## Plain-text document sources

++++

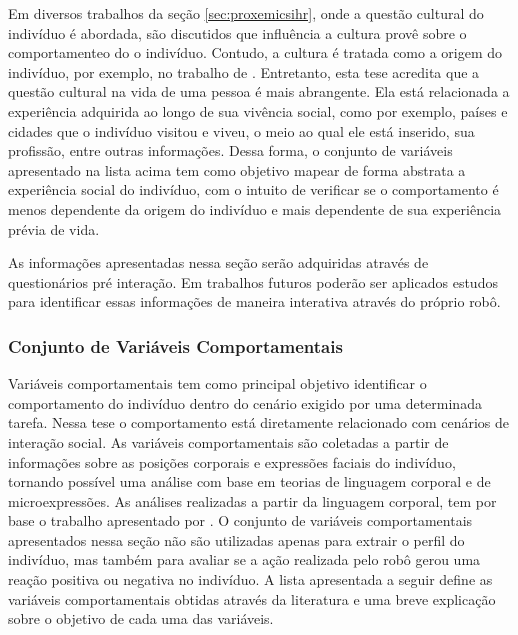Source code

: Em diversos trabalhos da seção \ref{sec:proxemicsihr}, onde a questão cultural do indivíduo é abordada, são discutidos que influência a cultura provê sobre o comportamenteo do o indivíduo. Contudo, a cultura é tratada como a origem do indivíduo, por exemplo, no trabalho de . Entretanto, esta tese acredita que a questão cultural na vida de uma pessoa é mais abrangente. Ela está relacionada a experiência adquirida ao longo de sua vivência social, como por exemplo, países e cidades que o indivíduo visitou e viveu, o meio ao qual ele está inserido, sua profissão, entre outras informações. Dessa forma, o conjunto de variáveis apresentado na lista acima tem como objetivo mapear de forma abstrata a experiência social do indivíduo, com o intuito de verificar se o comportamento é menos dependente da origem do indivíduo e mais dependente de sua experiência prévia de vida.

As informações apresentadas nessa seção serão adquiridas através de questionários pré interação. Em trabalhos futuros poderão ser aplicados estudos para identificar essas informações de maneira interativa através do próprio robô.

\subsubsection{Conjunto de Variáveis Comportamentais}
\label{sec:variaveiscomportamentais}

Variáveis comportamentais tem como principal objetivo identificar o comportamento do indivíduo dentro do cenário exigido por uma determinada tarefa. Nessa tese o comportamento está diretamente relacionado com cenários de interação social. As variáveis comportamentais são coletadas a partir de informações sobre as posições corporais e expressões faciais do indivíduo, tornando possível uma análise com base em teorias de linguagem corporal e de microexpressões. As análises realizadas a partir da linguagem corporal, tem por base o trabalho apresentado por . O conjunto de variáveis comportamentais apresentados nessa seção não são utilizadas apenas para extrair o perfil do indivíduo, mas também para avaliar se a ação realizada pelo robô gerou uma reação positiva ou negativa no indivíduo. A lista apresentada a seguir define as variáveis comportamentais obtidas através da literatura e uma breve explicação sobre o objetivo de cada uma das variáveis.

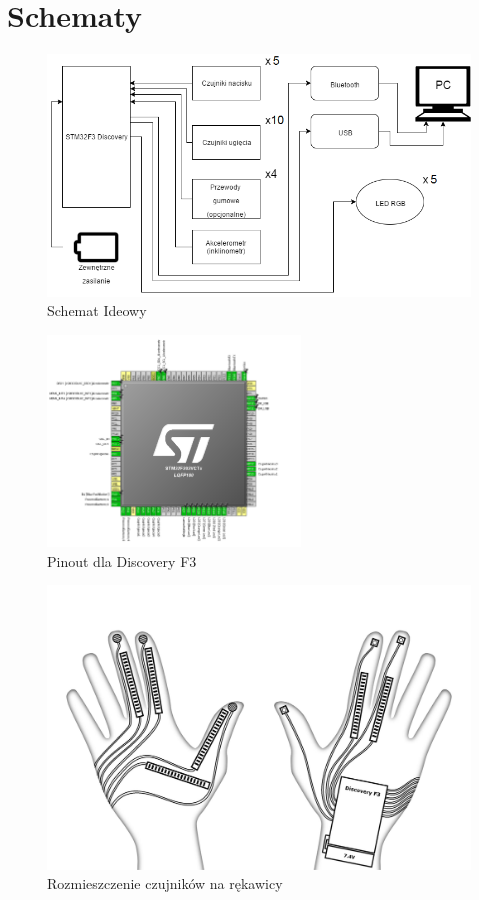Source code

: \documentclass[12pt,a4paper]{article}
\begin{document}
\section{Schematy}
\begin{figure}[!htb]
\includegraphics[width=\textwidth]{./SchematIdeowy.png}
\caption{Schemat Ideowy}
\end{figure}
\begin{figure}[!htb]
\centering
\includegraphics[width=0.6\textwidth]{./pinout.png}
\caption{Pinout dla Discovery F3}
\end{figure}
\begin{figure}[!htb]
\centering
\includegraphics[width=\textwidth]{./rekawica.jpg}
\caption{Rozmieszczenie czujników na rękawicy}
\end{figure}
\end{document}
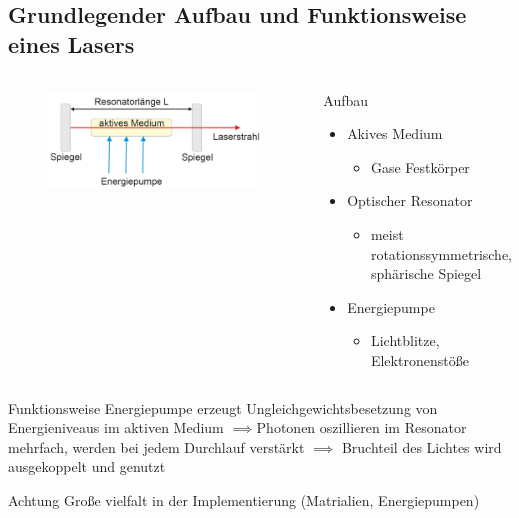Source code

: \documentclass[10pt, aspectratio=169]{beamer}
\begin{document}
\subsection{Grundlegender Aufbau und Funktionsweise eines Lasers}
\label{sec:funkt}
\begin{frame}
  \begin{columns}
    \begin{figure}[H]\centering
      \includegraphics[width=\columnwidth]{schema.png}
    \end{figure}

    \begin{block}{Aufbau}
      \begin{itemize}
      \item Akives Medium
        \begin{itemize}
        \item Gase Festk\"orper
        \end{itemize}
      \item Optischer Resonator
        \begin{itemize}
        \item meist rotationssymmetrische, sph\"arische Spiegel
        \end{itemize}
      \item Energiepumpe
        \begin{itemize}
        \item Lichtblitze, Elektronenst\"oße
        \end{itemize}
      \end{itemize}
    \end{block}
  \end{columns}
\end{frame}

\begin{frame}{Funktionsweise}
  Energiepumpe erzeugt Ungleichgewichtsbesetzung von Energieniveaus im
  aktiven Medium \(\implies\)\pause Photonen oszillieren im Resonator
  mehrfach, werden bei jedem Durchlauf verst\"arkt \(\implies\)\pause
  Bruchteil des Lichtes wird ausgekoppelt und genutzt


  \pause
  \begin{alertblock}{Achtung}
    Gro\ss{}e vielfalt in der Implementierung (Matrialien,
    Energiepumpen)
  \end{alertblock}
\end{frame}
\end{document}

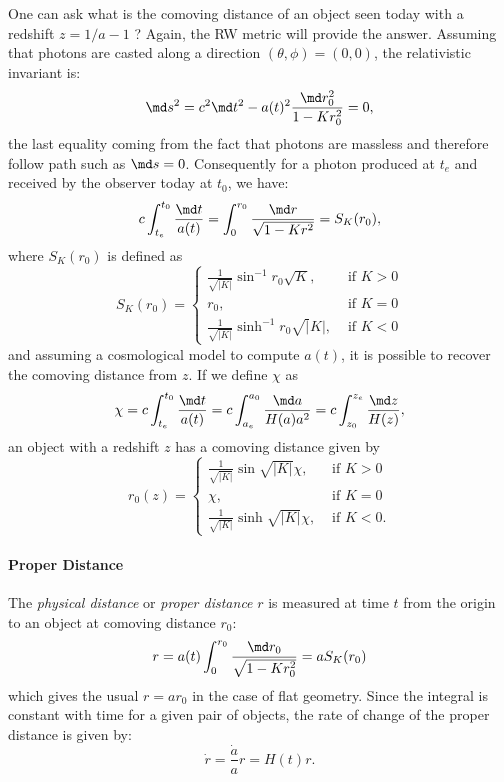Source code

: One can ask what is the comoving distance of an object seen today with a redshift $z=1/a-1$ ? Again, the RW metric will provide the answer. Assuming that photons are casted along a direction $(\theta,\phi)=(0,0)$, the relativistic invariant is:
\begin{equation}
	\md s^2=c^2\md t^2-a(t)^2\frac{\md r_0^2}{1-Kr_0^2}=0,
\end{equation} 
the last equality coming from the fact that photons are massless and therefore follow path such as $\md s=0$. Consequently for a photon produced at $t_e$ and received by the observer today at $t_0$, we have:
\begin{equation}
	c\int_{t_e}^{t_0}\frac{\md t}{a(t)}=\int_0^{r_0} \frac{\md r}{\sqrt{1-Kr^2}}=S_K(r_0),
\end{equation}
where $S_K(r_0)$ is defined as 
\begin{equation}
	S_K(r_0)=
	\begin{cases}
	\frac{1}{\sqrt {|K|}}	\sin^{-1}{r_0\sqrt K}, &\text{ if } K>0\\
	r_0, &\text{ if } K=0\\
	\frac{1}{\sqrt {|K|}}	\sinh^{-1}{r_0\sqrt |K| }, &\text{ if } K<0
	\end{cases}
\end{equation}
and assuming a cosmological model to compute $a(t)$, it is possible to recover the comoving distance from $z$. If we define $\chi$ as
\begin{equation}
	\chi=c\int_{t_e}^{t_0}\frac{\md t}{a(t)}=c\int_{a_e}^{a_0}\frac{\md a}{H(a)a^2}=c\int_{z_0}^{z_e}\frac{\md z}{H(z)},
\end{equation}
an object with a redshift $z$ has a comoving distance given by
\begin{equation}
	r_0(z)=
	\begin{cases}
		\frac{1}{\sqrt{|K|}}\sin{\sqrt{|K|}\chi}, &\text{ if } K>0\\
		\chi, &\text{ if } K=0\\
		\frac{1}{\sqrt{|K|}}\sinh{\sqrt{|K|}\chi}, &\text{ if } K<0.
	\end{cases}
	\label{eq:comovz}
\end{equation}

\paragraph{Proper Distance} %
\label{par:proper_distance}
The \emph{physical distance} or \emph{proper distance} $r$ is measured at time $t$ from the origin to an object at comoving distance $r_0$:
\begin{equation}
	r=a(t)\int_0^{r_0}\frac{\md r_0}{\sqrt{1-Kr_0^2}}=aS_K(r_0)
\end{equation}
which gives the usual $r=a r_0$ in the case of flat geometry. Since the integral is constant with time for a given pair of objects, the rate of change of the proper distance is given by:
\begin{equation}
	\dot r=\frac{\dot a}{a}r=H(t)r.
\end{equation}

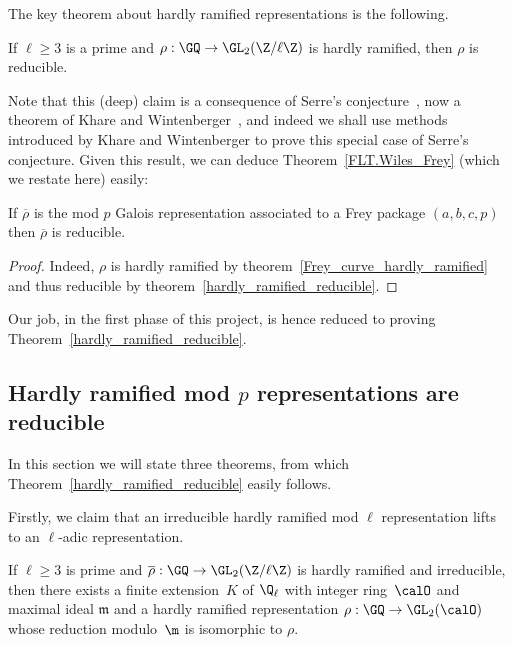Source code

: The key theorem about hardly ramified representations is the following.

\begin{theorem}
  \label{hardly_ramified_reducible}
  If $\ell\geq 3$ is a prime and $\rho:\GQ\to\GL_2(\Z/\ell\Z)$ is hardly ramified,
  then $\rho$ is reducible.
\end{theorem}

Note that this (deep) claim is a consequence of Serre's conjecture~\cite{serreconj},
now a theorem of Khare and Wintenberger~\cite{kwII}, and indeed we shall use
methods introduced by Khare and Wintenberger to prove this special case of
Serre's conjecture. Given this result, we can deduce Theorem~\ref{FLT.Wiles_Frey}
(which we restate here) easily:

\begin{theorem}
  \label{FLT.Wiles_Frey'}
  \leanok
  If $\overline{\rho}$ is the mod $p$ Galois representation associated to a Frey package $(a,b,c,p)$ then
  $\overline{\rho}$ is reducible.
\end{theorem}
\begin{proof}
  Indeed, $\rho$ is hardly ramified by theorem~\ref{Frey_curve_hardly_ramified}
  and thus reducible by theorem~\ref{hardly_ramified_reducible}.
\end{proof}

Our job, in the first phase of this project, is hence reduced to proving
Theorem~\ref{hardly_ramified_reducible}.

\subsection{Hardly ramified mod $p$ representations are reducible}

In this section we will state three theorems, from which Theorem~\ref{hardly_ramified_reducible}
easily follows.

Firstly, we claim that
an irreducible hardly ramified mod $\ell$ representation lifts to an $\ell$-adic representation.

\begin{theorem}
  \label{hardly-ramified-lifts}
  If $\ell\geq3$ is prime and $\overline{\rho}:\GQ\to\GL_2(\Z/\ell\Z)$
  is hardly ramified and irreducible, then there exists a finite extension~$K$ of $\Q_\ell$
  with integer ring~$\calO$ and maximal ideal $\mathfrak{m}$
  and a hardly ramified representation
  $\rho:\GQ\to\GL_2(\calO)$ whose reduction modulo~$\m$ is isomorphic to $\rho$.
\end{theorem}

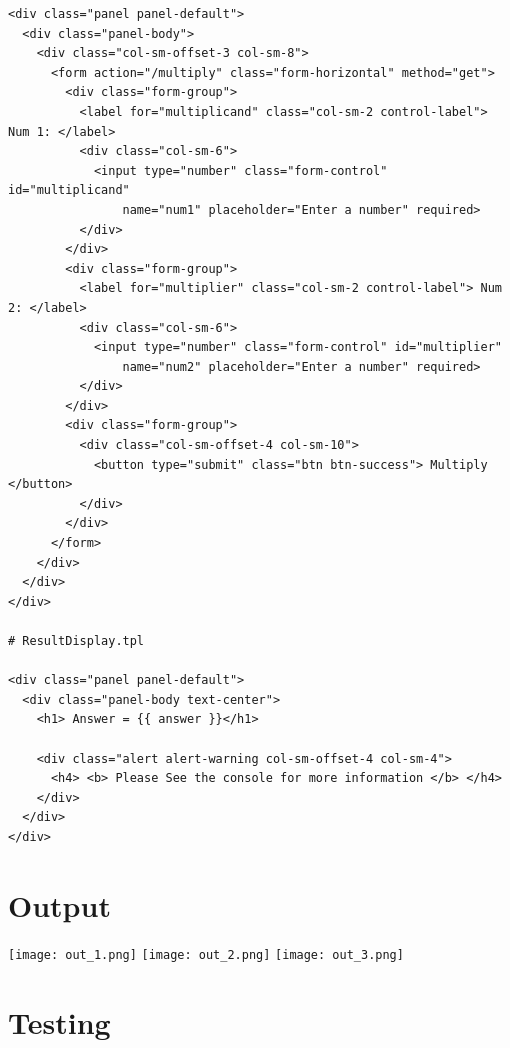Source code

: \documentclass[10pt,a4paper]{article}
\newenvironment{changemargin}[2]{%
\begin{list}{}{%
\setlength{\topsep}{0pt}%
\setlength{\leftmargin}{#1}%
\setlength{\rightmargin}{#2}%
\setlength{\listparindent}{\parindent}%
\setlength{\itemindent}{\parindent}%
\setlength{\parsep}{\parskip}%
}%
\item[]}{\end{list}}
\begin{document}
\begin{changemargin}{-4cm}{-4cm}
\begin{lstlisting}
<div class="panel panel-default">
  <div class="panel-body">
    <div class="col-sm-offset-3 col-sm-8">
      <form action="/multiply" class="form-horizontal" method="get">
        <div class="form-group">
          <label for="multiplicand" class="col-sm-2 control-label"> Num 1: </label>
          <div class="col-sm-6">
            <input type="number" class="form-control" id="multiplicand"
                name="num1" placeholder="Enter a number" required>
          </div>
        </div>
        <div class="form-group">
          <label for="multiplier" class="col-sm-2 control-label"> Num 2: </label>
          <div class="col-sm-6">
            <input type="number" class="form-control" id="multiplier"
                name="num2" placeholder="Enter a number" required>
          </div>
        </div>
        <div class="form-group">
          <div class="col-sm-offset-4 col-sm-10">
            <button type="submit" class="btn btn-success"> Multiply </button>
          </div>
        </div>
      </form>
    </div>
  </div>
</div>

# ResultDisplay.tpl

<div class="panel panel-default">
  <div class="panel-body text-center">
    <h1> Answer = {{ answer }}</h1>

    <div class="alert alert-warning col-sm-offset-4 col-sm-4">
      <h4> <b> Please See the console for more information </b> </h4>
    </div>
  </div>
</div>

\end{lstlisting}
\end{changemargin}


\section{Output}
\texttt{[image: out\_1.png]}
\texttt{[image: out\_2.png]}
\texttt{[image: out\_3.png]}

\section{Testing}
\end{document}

++++

## Description of the task
Wherever the word "multiplicand" turns up in a line of the entries above, copy that line.

## Exercise result
          <label for="multiplicand" class="col-sm-2 control-label"> Num 1: </label>
            <input type="number" class="form-control" id="multiplicand"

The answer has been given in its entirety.